- [WHAT TO WORK ON]
Copy each line in the data below that contains the word "will".

- [DATA UNDER STUDY]
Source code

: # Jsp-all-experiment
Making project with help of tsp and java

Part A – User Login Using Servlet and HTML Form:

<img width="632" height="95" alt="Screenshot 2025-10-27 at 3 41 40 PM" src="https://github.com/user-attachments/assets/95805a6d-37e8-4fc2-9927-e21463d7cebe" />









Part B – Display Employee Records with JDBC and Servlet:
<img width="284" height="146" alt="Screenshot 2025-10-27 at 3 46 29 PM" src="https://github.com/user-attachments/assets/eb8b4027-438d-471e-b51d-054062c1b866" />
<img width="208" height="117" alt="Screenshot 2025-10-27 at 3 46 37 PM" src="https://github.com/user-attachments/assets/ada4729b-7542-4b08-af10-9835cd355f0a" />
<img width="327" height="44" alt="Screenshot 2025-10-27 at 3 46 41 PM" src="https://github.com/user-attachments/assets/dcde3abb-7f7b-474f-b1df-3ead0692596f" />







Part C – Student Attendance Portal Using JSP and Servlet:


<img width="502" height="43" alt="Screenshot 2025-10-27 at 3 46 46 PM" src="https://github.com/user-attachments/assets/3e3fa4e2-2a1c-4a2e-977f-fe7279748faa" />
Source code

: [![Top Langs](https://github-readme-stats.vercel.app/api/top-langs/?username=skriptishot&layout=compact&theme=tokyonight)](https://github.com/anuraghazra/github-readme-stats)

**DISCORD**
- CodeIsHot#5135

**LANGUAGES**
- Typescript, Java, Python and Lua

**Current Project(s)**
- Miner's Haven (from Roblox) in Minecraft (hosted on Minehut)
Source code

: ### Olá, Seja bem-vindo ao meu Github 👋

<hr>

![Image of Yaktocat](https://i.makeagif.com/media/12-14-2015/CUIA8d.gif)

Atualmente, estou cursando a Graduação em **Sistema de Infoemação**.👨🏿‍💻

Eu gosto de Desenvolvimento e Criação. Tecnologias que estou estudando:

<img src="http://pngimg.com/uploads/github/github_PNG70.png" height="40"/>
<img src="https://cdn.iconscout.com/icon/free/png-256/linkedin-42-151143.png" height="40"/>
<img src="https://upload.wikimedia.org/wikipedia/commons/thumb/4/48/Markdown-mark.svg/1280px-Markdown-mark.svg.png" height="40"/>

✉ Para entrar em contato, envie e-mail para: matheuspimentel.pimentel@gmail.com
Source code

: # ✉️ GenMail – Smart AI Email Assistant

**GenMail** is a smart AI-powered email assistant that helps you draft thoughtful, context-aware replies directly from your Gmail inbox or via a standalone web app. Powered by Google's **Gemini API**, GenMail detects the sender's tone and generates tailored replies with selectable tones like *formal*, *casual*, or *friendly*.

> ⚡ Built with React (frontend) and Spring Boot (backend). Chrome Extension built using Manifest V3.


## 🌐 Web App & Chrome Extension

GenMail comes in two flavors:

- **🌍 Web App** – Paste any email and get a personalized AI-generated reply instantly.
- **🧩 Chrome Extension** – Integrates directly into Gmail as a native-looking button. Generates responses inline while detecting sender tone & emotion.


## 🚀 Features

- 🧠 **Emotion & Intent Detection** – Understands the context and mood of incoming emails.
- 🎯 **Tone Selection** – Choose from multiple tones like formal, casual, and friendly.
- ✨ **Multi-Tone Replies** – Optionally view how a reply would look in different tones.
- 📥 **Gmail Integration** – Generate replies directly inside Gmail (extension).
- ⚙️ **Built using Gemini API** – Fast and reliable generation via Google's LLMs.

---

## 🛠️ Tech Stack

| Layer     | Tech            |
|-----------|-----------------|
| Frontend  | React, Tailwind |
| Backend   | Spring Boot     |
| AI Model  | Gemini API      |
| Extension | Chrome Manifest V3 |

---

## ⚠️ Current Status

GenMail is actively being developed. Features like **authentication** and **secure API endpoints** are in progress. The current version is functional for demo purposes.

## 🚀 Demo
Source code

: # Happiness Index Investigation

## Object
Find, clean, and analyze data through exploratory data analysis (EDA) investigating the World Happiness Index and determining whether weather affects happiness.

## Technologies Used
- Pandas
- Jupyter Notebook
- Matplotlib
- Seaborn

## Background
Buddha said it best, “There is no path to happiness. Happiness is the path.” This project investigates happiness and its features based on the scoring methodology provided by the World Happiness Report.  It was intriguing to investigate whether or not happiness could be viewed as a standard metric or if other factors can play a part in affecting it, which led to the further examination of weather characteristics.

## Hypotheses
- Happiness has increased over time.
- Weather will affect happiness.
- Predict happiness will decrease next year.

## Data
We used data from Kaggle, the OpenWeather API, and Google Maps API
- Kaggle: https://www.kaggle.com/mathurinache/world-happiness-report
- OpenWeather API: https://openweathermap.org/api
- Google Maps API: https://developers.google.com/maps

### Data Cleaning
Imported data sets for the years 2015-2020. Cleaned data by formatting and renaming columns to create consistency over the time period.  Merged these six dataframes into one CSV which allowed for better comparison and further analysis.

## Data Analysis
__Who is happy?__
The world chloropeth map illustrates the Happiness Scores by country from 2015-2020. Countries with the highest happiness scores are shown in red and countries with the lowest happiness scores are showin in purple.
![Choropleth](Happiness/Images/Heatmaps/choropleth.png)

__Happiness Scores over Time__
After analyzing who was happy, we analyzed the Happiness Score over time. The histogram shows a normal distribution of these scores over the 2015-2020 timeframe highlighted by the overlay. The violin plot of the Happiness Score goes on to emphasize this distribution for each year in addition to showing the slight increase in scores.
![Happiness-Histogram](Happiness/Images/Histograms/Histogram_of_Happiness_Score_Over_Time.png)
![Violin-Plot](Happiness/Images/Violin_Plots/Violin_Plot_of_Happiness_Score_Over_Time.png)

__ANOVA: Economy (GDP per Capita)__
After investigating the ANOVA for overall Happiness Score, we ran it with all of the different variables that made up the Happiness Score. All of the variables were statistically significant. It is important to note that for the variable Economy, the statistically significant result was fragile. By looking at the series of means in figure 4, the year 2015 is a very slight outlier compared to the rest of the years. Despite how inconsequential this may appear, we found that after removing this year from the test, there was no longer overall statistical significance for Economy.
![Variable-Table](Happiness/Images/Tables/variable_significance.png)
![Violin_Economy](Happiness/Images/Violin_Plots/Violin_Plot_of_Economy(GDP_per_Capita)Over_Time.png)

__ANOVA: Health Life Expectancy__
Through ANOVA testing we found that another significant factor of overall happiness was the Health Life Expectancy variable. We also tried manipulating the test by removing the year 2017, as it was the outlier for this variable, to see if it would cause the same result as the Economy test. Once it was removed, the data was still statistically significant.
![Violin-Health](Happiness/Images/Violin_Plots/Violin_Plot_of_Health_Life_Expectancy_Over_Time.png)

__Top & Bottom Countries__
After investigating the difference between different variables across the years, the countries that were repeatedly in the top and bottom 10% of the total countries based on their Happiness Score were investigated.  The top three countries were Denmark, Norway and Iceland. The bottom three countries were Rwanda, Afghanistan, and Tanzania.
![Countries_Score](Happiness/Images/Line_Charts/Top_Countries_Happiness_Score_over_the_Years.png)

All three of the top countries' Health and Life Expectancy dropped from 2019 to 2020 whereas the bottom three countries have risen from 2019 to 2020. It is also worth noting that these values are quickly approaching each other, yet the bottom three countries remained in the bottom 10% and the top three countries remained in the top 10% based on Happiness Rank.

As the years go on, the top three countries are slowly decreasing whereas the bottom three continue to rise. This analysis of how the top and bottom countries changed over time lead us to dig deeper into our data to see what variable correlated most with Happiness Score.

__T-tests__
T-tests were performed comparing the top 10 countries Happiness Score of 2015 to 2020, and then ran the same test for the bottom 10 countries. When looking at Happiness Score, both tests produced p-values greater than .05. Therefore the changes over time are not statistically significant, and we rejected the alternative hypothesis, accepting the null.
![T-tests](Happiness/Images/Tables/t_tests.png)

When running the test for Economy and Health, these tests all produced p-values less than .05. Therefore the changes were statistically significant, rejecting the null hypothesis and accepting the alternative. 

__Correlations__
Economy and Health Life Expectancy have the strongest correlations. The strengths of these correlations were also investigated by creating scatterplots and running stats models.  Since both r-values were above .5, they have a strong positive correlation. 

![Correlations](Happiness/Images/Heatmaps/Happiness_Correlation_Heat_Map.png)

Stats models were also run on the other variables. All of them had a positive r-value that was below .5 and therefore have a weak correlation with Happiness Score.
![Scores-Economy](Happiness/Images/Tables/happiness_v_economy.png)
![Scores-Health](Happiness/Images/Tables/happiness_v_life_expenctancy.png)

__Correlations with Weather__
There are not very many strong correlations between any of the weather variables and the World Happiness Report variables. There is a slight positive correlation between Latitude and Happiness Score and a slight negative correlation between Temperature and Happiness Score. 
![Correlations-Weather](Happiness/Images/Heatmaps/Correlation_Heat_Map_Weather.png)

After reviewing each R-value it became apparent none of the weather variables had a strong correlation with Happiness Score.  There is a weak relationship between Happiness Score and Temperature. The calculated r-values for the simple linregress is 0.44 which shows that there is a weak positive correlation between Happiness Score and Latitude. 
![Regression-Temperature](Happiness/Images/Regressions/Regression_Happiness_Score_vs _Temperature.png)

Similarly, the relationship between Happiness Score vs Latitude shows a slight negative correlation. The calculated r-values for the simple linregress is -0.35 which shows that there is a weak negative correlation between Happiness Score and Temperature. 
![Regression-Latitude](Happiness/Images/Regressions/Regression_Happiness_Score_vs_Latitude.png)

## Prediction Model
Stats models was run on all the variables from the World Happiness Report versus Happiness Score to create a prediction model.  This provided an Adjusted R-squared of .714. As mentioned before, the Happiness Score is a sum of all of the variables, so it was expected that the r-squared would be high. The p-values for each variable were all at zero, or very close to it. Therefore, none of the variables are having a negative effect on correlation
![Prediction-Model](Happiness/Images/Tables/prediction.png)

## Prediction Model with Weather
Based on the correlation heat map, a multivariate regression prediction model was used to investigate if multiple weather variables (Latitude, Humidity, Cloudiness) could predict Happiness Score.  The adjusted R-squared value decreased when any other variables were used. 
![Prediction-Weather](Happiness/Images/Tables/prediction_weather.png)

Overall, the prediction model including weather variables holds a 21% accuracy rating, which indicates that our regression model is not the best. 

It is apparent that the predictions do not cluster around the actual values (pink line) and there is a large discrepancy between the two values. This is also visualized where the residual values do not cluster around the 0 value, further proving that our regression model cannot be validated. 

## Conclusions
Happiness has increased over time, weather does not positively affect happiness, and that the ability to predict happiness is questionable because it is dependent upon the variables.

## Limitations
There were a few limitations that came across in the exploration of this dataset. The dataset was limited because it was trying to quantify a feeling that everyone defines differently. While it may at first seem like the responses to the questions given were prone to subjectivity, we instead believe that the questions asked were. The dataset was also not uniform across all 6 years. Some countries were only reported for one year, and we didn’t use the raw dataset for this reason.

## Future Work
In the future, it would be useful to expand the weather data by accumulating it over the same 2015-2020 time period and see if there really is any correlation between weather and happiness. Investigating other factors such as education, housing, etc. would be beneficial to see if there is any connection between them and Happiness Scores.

- [RESULT BELOW]
- Weather will affect happiness.
- Predict happiness will decrease next year.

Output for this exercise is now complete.